NYALI
Oleh: Putu Wijaya
Penerbit: Balai Pustaka, Jakarta, 1983, 94 halaman.
Kali ini Putu Wijaya benar-benar mendongeng. Latar belakangnya
adalah sebuah kerajaan entah-berantah dalam zaman kita ini.
Dikisahkan kerajaan itu dipimpin seorang raja. Namun yang lebih
banyak menentukan dan melakukan ini-itunya adalah orang
kepercayaannya: Jenderal Leonel. Sang jenderal ini pun mempunyai
tangan kanan yang tangguh: Kolonel Krosy yang boleh dikatakan
menangani langsung kegiatan militer, tentara kerajaan.
Masyarakat negeri itu rupanya sedang dalam suasana yang resah.
Penyebabnya adalah gerombolan, sangat kejam dan berdisiplin
tinggi, yang berusaha terus-menerus merongrong kewibawaan
pemerintah.
Pihak kerajaan sudah lama berusaha menumpas gerombolan itu. Tapi
belum menunjukkan hasil menggembirakan. Bahkan di pihak
pemerintah malah yang banyak jadi korban. Antara lain, seorang
perwira menengah -- ayah Kolonel Krosy, yang hanya sempat
mencapai pangkat letnan kolonel.
Novel Putu ini dimulai dengan kisah seorang mata-mata tentara
kerajaan, Kropos, yang diselundupkan ke dalam gerombolan Zabaza.
Setelah lima tahun bersama gerombolan itu, ada tanda-tanda bahwa
Kropos sudah dianggap sebagai anggota. Namun selama itu Kropos
harus menerima berbagai macam cobaan -- ini adalah kebiasaan
Putu.
Kropos telah diciptakan untuk menanggung akibat daya khayal
pengarang: mata-mata itu dipaksa menyaksikan orang-orang
disembelih, dan malah dipaksa pula untuk menyembelih. Yang
paling mengerikan Kropos adalah ketika dipaksa menyaksikan
sekitar sepuluh tawanan mati perlahan-lahan dalam lubang yang
sudah disediakan untuk mereka. Dan adegan semakin 'seru'
sewaktu Kropos menerima 'cobaan' terakhir: kepalanya ditebas.

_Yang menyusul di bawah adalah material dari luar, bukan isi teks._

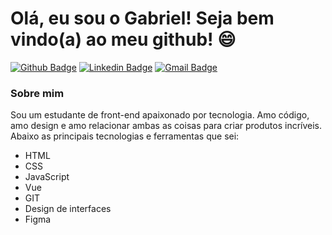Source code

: # Olá, eu sou o Gabriel! Seja bem vindo(a) ao meu github! :smile:

[![Github Badge](https://img.shields.io/badge/-Github-000?style=flat-square&logo=Github&logoColor=white&link=https://github.com/Gab-Barros)](https://github.com/Gab-Barros)
[![Linkedin Badge](https://img.shields.io/badge/-LinkedIn-blue?style=flat-square&logo=Linkedin&logoColor=white&link=https://www.linkedin.com/in/gabriel-barros-419bb3208/)](https://www.linkedin.com/in/gabriel-barros-419bb3208/)
[![Gmail Badge](https://img.shields.io/badge/-Email-c14438?style=flat-square&logo=Gmail&logoColor=white&link=mailto:gabrielalcantarabarros524@gmail.com)](mailto:gabrielalcantarabarros524@gmail.com)

### Sobre mim
Sou um estudante de front-end apaixonado por tecnologia. Amo código, amo design e amo relacionar ambas as coisas para criar produtos incríveis. Abaixo as principais tecnologias e ferramentas que sei: 

* HTML
* CSS
* JavaScript
* Vue
* GIT
* Design de interfaces
* Figma

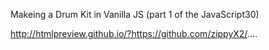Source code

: Makeing a Drum Kit in Vanilla JS (part 1 of the JavaScript30)

http://htmlpreview.github.io/?https://github.com/zippyX2/....
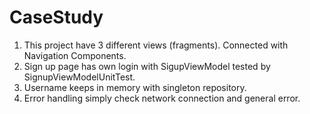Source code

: # CaseStudy

1. This project have 3 different views (fragments). Connected with Navigation Components.
2. Sign up page has own login with SigupViewModel tested by SignupViewModelUnitTest.
3. Username keeps in memory with singleton repository.
4. Error handling simply check network connection and general error.
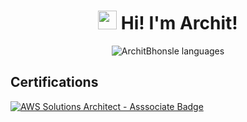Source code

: <h1 align="center"> 
  <img src="https://media.giphy.com/media/hvRJCLFzcasrR4ia7z/giphy.gif" width="30">
  Hi! I'm Archit! 
</h1>

<p align="center">
  <img 
       src="https://github-readme-stats.vercel.app/api/top-langs?username=ArchitBhonsle&layout=compact&hide=html&theme=gotham" 
       alt="ArchitBhonsle languages" />
</p>

## Certifications

[![AWS Solutions Architect - Asssociate Badge](https://github.com/ArchitBhonsle/ArchitBhonsle/assets/34616931/826689fa-5484-43b3-b27c-6a911969b155)](https://www.credly.com/badges/bcac84e6-f2cb-4643-9bf2-c6ea4b82413a/public_url)
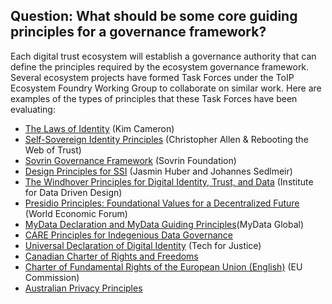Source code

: ## Question: What should be some core guiding principles for a  governance framework?

Each digital trust ecosystem will establish a governance authority that can define the principles required by the ecosystem governance framework. Several ecosystem projects have formed Task Forces under the ToIP Ecosystem Foundry Working Group to collaborate on similar work. Here are examples of the types of principles that these Task Forces have been evaluating:

* [The Laws of Identity](https://www.identityblog.com/stories/2005/05/13/TheLawsOfIdentity.pdf) (Kim Cameron)
* [Self-Sovereign Identity Principles](https://github.com/WebOfTrustInfo/self-sovereign-identity/blob/master/self-sovereign-identity-principles.md) (Christopher Allen & Rebooting the Web of Trust)
* [Sovrin Governance Framework](https://sovrin.org/governance-framework/) (Sovrin Foundation)
* [Design Principles for SSI](https://docs.google.com/document/d/13Jn_qxTlHsFrOQdR9bCYlXfQiy6PY2Sg-n_axQp8lls/edit?usp=sharing) (Jasmin Huber and Johannes Sedlmeir)
* [The Windhover Principles for Digital Identity, Trust, and Data](https://medium.com/@myglobal_id/individuals-should-control-their-identity-the-windhover-principles-26ab006a5603) (Institute for Data Driven Design)
* [Presidio Principles: Foundational Values for a Decentralized Future](https://www.weforum.org/communities/presidio-principles) (World Economic Forum)
* [MyData Declaration and MyData Guiding Principles](https://mydata.org/declaration)(MyData Global)
* [CARE Principles for Indegenious Data Governance](https://www.gida-global.org/care)
* [Universal Declaration of Digital Identity](https://www.techforjustice.org/2020/08/20/universal-declaration-of-digital-identity/) (Tech for Justice)
* [Canadian Charter of Rights and Freedoms](https://laws-lois.justice.gc.ca/eng/const/page-15.html)
* [Charter of Fundamental Rights of the European Union (English)](https://eur-lex.europa.eu/legal-content/EN/TXT/HTML/?uri=CELEX:12012P/TXT&from=EN) (EU Commission)
* [Australian Privacy Principles](https://www.oaic.gov.au/privacy/australian-privacy-principles/australian-privacy-principles-quick-reference/)
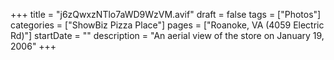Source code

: +++
title = "j6zQwxzNTlo7aWD9WzVM.avif"
draft = false
tags = ["Photos"]
categories = ["ShowBiz Pizza Place"]
pages = ["Roanoke, VA (4059 Electric Rd)"]
startDate = ""
description = "An aerial view of the store on January 19, 2006"
+++
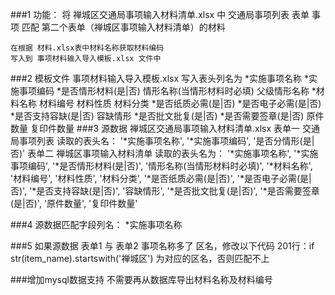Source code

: ###1 功能： 
    将 禅城区交通局事项输入材料清单.xlsx 中 交通局事项列表 表单 事项 匹配 第二个表单（禅城区事项输入材料清单）的材料

    在根据 材料.xlsx表中材料名称获取材料编码
    写入到 事项材料输入导入模板.xlsx 文件中


###2 模板文件 事项材料输入导入模板.xlsx 写入表头列名为
    *实施事项名称
    *实施事项编码
    *是否情形材料(是|否)
    情形名称(当情形材料时必填)
    父级情形名称
    *材料名称
    材料编号
    材料性质
    材料分类
    *是否纸质必需(是|否)
    *是否电子必需(是|否)
    *是否支持容缺(是|否)
    容缺情形
    *是否批文批复(是|否)
    *是否需要签章(是|否)
    原件数量
    复印件数量
###3 源数据 禅城区交通局事项输入材料清单.xlsx
    表单一 交通局事项列表  读取的表头名：
        '*实施事项名称', 
        '*实施事项编码', 
        '是否分情形(是|否)'
    表单二 禅城区事项输入材料清单 读取的表头名为：
        '*实施事项名称', 
        '*实施事项编码', 
        '*是否情形材料(是|否)', 
        '情形名称(当情形材料时必填)', 
        '*材料名称',
        '材料编号', 
        '材料性质', 
        '材料分类', 
        '*是否纸质必需(是|否)', 
        '*是否电子必需(是|否)', 
        '*是否支持容缺(是|否)',
        '容缺情形', 
        '*是否批文批复(是|否)', 
        '*是否需要签章(是|否)', 
        '原件数量', 
        '复印件数量'

###4 源数据匹配字段列名：
    *实施事项名称

###5 如果源数据 表单1 与 表单2 事项名称多了 区名，修改以下代码
    201行：if str(item_name).startswith('禅城区')  为对应的区名，否则匹配不上
    
###增加mysql数据支持
    不需要再从数据库导出材料名称及材料编号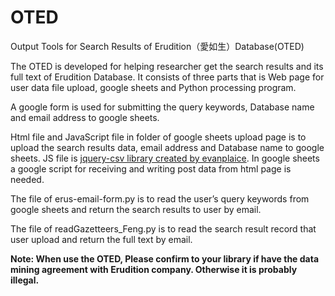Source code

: # OTED
Output Tools for Search Results of Erudition（愛如生）Database(OTED)

The OTED is developed for helping researcher get the search results and its full text of Erudition Database. It consists of three parts that is Web page for user data file upload, google sheets and Python processing program.

A google form is used for submitting the query keywords, Database name and email address to google sheets.

Html file and JavaScript file in folder of google sheets upload page is to upload the search results data, email address and Database name to google sheets. JS file is [jquery-csv library created by evanplaice](https://github.com/evanplaice/jquery-csv). In google sheets a google script for receiving and writing post data from html page is needed.

The file of erus-email-form.py is to read the user’s query keywords from google sheets and return the search results to user by email.

The file of readGazetteers_Feng.py is to read the search result record that user upload and return the full text by email.

**Note: When use the OTED, Please confirm to your library if have the data mining agreement with Erudition company. Otherwise it is probably illegal.**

Tapi pada detik-detik terakhir itu ia masih sempat meneriakkan
slogan: "Hancurkan Jenderal Leonel!"
Seperti dalam banyak cerpennya, Putu tidak hanya menciptakan
adegan kejam habis-habisan, juga membelok-belokkan
peristiwa-peristiwa sehingga pembaca menjadi curiga -- dan
kemudian waspada. Seandainya hanya adegan-adegan kejam --
berpuluh pembunuhan dan pembantaian yang tampil dalam buku ini,
maka ia tak lebih dari novel horor. Tapi berkat alur yang
dibangun Putu menyebabkan Nyali memiliki nuansa sosial dan
politik -- meski tidak jelas benar apa dan di mana. Setidaknya
novel ini, lewat kutak-kutik alurnya, merupakan semacam protes
terhadap kaitan erat antara politik dan keresahan, kelicikan,
serta kekejaman.
Kropos adalah mata-mata yang dikirim komandannya, Kolonel Krosy,
untuk menyusup ke dalam gerombolan Zabaza. Akhirnya menjadi
tokoh utama Zabaza. Bahkan menjadi Zabaza itu sendiri. Kroposlah
akhirnya yang membunuh Krosy -- tepat ketika kolonel itu
menyadari Zabaza itu bukan nama orang tetapi ideologi.
Sebenarnya Krosy tidak mati di tangan Kropos. Tetapi di tangan
dokter yang seharusnya menolong nyawanya. Dokter itu pun sekadar
menerima perintah Leonel. Ternyata memang ada kaitan antara
Leonel dan Kropos -- dan juga raja. Juga ada hubungan yang tak
beres antara raja dan jenderalnya, antara jenderal dan istrinya,
antara istri jenderal dan Kropos, antara janda Krosy dan istri
jenderal, antara anggota masyarakat yang satu dan yang lain.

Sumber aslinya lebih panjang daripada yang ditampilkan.